Some 770 detainees have been processed through Gitmo, described as the “worst of the worst”, in the infamous words of the former US Defence Secretary Donald Rumsfeld. Yet, today, there are less than 170 left there, all the rest released because there was no evidence against them of any wrongdoing. Among them have been such figures as Muhammad al-Gharani, a Somali who was released in June 2009, six months after a judge in the US ruled that confessions were extracted from him under torture — sleep deprivation, beatings and other threats. He was reportedly only 11 years old when first captured. Mohammed Jawad, a 16-year-old Afghan boy, was also the victim of such American vigilante justice. Sent to fetch tea for his uncle in December 2002, Jawad never made it back. Someone had thrown a grenade at a passing jeep in Kabul wounding two American soldiers and their Afghan interpreter. Jawad was accused of this because he just happened to run by on his way to fetch tea. He was tortured to force him to confess. Sent to Gitmo, he spent many years under similar brutal torture but he insisted on his innocence. An American judge called his mistreatment an “outrage” and threw out the evidence demanding Jawad’s release in July 2009. He was finally sent to Afghanistan in August 2009 where his distraught mother fainted upon seeing her long lost son, now a grown up man with a beard, whom she did not recognize. At his arrest in Kabul, Jawad was barely 11 years old.

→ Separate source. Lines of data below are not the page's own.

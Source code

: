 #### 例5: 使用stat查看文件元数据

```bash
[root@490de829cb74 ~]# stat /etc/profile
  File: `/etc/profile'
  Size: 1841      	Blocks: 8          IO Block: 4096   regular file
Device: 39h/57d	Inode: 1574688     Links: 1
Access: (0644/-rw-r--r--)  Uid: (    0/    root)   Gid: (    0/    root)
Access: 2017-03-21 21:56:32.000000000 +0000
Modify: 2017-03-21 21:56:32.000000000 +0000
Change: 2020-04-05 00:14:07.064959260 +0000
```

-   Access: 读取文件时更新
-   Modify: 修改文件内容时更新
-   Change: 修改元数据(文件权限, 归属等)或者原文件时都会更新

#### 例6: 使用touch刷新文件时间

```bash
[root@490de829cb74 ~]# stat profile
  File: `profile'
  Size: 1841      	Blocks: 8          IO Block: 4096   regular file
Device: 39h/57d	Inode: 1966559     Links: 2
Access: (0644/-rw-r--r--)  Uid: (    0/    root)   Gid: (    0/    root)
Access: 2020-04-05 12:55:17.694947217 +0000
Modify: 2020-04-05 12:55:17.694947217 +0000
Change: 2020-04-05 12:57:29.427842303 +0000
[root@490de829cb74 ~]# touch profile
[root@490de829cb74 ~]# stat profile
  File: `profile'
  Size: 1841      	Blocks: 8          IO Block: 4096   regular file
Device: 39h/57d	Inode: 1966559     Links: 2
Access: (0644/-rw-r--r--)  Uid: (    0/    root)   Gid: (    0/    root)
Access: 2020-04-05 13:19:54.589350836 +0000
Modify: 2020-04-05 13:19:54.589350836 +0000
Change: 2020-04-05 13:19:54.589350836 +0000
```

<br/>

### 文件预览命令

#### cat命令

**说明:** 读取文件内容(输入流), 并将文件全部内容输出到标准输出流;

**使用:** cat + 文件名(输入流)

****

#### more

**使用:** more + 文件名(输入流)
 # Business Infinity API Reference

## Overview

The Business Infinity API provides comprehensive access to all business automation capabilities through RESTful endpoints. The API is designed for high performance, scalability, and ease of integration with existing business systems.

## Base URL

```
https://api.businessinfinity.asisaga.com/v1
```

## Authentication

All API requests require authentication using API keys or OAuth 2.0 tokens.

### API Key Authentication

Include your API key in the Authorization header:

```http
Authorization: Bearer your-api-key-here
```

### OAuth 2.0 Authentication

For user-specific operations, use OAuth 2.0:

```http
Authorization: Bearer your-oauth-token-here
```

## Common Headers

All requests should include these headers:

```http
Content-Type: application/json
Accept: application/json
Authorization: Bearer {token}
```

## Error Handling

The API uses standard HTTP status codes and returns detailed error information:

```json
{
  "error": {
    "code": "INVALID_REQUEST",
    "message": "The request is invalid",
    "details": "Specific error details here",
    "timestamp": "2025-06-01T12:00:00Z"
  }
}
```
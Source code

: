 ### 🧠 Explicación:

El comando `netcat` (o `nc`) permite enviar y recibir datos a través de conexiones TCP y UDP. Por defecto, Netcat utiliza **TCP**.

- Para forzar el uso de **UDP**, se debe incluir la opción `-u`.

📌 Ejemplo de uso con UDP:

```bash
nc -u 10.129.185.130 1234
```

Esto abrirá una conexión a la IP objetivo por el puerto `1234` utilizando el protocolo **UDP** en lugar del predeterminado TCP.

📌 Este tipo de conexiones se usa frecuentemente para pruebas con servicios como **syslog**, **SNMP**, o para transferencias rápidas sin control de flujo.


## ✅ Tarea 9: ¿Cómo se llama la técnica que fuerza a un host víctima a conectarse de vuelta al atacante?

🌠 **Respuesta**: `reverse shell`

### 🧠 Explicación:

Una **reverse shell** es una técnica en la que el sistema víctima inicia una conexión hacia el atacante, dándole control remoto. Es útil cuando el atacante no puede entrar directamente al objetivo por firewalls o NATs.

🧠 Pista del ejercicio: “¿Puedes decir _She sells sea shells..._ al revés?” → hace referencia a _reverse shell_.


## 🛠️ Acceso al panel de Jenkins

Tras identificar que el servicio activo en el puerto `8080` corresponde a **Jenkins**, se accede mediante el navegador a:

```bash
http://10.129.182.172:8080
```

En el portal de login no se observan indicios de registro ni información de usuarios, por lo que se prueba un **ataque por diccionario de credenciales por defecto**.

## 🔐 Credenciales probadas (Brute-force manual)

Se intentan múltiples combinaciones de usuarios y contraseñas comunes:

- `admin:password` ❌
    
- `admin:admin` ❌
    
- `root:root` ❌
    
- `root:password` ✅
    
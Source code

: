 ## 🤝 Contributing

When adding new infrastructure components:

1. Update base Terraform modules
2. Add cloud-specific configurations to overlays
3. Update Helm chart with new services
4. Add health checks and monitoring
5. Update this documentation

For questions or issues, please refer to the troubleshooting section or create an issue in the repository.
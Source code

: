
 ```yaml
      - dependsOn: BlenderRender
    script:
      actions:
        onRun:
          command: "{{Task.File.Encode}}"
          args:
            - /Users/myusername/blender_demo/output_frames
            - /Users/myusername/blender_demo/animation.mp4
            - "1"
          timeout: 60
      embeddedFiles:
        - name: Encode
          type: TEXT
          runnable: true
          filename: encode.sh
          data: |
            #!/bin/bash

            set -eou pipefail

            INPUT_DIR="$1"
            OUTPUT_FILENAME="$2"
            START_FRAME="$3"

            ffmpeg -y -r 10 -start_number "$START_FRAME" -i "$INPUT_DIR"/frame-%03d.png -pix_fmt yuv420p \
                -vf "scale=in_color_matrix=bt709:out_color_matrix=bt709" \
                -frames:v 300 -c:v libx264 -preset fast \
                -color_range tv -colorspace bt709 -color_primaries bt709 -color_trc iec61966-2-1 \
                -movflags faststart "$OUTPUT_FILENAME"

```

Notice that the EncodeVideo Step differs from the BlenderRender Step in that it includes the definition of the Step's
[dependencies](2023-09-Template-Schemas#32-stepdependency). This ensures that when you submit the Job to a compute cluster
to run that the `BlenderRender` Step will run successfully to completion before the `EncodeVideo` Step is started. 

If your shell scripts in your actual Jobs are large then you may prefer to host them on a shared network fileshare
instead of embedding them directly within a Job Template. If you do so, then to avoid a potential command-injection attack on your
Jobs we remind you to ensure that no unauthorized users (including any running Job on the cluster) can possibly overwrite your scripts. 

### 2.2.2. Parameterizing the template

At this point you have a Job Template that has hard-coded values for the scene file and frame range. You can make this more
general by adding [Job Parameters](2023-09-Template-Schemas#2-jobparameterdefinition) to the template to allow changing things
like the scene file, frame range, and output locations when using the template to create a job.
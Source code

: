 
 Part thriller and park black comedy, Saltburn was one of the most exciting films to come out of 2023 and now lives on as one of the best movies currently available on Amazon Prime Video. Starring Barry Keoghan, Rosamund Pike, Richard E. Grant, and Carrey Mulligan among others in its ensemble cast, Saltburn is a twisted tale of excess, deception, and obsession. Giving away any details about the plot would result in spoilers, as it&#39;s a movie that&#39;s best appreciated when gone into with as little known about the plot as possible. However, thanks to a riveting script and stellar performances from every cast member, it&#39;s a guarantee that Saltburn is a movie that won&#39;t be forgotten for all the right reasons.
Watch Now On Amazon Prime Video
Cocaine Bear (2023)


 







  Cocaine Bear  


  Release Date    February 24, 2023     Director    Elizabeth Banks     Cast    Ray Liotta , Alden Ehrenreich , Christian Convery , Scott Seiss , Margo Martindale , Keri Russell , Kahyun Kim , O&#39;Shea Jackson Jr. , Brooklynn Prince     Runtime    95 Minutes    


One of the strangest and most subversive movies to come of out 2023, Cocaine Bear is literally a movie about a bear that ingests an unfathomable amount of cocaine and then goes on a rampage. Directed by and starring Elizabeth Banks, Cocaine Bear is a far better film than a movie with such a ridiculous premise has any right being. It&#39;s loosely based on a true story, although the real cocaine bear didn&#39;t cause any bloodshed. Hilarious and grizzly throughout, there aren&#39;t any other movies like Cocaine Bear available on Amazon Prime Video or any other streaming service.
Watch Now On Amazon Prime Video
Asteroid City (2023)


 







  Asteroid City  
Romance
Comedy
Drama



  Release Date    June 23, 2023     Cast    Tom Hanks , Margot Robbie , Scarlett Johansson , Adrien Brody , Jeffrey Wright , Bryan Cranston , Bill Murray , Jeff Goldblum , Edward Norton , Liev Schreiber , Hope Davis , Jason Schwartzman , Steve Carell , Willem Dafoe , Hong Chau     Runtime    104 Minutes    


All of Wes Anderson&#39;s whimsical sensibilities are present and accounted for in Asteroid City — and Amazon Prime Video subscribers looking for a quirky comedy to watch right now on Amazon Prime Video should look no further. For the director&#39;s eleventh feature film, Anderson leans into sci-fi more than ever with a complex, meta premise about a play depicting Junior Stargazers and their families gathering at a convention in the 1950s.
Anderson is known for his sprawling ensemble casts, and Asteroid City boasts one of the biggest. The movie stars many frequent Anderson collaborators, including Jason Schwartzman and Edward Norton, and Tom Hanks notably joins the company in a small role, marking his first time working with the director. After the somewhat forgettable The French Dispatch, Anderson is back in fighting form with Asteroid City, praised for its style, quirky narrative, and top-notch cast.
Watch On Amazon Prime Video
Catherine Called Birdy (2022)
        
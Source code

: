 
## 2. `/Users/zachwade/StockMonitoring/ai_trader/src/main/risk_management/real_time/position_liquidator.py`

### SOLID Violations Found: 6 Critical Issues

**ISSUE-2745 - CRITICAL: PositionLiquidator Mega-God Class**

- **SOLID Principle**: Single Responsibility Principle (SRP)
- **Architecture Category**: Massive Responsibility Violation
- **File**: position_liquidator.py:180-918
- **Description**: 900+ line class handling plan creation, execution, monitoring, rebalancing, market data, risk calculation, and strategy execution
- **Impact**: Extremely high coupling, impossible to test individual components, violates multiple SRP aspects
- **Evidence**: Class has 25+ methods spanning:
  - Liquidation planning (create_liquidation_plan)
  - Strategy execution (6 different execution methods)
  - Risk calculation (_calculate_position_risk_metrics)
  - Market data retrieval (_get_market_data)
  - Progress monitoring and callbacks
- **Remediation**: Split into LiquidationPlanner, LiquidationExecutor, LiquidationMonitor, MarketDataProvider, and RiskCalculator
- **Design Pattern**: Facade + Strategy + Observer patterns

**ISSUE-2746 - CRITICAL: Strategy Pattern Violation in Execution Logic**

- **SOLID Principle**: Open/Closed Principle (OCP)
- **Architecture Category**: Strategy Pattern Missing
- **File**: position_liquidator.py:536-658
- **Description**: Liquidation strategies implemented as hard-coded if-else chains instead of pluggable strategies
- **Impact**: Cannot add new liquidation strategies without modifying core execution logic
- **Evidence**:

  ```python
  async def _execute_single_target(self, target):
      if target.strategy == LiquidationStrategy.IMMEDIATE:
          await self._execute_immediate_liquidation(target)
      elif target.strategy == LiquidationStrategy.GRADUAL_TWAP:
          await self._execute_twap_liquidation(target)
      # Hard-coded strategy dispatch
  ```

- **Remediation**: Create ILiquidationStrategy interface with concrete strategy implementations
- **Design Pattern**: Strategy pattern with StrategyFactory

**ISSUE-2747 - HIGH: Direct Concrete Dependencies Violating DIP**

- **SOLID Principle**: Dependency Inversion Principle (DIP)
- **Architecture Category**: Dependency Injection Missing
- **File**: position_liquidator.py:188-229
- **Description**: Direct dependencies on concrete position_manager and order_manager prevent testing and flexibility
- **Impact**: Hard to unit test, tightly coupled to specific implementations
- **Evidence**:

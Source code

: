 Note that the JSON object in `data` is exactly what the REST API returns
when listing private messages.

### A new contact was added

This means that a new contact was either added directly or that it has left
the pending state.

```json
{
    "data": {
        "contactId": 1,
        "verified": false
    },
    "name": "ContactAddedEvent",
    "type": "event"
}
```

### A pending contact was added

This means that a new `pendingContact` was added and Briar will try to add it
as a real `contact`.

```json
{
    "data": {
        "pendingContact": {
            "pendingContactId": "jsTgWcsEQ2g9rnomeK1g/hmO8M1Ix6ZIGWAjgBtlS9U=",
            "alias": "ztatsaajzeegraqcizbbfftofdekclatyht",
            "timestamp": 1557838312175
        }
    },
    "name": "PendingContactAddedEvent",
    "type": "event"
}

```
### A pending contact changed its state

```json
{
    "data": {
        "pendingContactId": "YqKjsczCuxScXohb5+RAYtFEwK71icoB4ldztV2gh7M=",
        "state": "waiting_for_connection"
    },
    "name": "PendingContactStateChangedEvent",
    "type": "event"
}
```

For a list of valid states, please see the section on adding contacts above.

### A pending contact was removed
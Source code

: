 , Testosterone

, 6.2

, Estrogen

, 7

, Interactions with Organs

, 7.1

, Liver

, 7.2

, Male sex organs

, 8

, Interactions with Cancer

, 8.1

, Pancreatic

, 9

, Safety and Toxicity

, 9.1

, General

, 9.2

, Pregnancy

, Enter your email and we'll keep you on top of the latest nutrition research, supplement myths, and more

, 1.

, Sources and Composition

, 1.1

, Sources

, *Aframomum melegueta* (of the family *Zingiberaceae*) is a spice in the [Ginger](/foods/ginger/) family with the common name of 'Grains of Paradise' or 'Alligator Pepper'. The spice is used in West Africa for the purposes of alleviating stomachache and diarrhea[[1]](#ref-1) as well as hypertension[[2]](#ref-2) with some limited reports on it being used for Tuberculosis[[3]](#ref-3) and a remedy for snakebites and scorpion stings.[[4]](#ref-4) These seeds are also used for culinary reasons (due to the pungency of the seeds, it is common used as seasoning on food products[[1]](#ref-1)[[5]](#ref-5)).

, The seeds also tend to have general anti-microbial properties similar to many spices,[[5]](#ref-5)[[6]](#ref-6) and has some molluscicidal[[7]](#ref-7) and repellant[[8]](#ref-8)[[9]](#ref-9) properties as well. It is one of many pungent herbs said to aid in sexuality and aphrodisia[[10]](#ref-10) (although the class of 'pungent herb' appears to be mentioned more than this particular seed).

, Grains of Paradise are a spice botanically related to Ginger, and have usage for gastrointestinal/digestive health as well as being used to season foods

Not all prisoners have been so lucky. Some have died in detention. The Americans allege they committed suicide; the more plausible explanation is that they died under torture. Yemeni hunger striker Ali Abdullah Ahmed was one of them; two others were said to have “hanged” themselves in June 2006. In the absence of any independent inquiry and with guards given a free hand to abuse prisoners, the suicide allegations are meant to discredit prisoners since in Islam suicide is (haram) forbidden. This would tarnish their reputation among Muslims worldwide. Since then, there have been two other reported suicides — in 2007 and 2009. In the absence of opening the Gitmo torture chamber to independent outside inspection, such as the International Committee of the Red Cross, such Americans’ claims cannot be taken seriously. After all, the recent reports of serious injury to hunger strikers would point to the fact that mistreatment and torture not only occur but they are routine.
One final point is in order. A day after his inauguration as US President, Barack Obama had promised to shut down Guantanamo Bay within a year. He described it as a blot on the name of the United States; it is. Two-and-a-half years later, Guantanamo continues to operate. Instead, kangaroo military trials have been held there and American officials have long retracted from their promises. When the president of the United States can lie so blatantly, why should anyone believe other American officials?